Tuesday, 21 April 2026

Sack the teacher, not the smartphone.

 It's been many years since I have posted anything on here. It seems that e-learning simply gets interpreted as those training courses you do online nowadays. Everything in the classroom or involving teaching at schools and other institutions automatically includes using information technology in all its forms and there's little need to have any separate advice on what equipment to use and where to find it.

I am still annoyed at how many places insist on providing expensive Apple devices but there is a heartening number still promoting Chromebooks and sticking to the Android route so the battles continue as, I guess, they ever will.

The big difference now is the use of AI, not just by students in creating essays or that's simply what is the default response to a web enquiry, by by teachers and, indeed, everyone I meet. I am quite surprised, at first, by how readily everyone takes the AI results as gospel but then I think about this a little more and realise that, before the AI results, I tended to believe whatever Google told me when seeking advice on something. I think that was because it wasn't 'Google' telling me but whoever had authored the particular text being referred to on a website. That gave me some degree of faith, or lack of it, when you could see who was writing whatever it was. Some authors and sites you learned to trust. Others you treated with more than a little caution. AI's responses, however, just hit you and have a certain take it or leave it quality which can be disconcerting, especially when I am pretty sure they're wrong. Nevertheless the ability of AI to conjure up a story, image, video or a whole website, summarise a whole book in minutes is stunning and, I have to admit, ruddy useful.

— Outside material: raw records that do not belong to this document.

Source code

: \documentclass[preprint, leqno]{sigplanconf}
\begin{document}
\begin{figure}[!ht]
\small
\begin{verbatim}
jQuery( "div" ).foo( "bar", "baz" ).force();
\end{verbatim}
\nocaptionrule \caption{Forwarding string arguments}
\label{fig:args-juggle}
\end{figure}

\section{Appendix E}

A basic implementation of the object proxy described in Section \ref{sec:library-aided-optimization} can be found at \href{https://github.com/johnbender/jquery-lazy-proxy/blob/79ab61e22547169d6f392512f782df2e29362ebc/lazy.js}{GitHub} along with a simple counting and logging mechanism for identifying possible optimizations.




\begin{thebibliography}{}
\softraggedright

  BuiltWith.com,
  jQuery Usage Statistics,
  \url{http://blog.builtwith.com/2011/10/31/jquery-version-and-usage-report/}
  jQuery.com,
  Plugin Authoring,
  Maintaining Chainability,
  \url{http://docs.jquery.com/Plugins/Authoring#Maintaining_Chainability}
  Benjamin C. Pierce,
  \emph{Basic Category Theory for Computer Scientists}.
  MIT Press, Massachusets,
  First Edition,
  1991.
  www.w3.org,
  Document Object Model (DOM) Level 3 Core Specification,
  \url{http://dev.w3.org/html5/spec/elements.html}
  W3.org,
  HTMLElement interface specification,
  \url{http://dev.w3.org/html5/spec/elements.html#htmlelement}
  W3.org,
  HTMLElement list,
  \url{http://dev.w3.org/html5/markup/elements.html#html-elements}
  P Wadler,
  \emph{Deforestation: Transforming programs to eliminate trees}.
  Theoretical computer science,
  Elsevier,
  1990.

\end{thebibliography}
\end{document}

I did ask AI to create of website for one of my businesses, Corgi Toys. It's first creation was a fascinating site promoting toys for corgi dogs! Wonderfully clever with all sorts of straplines, interesting and memorable phrases and attractive options for themes and logos etc. The fact that my Corgi Toys business is all about die-cast model cars and trucks from the 1956 to 1970s era meant that wasn't quite what I wanted but I had to smile at AI's first efforts.

I am now reading how almost everyone in teaching and politics wants to ban smartphones at school, with talk of special metal bags, locked spaces and all sorts of other rather restrictive methods to be adopted to prevent a student from utilising what I recall as being promoted as a tremendously useful learning tool when I was last here.

Nowadays, a smartphone is often the only way that people view the web, to the extent that we have all had to find ways to make websites look right on those thin vertical screens as well as those ancient people still viewing sites on landscape monitors. OK, that was a bit extreme and, of course, the laptops are everywhere at schools and colleges and there will, no doubt, remain rooms full of PCs, monitors and keyboards too. As far as I can tell, it is not the smartphone itself that is causing so much dismay and grinding of teeth amongst anyone over 20 but what the kids are using them for. So what's new? Since the dawn of being able to find naughty pictures or football matches or games of all sorts on computers, students have been sneakily going to places they shouldn't in classrooms, lectures or offices. They were just as able to send messages and pictures of this and that, usually that. I admit that videos are much simpler with a smartphone so, yes, there are a lot more of them floating around and AI makes all of this either more amusing or more appalling or both.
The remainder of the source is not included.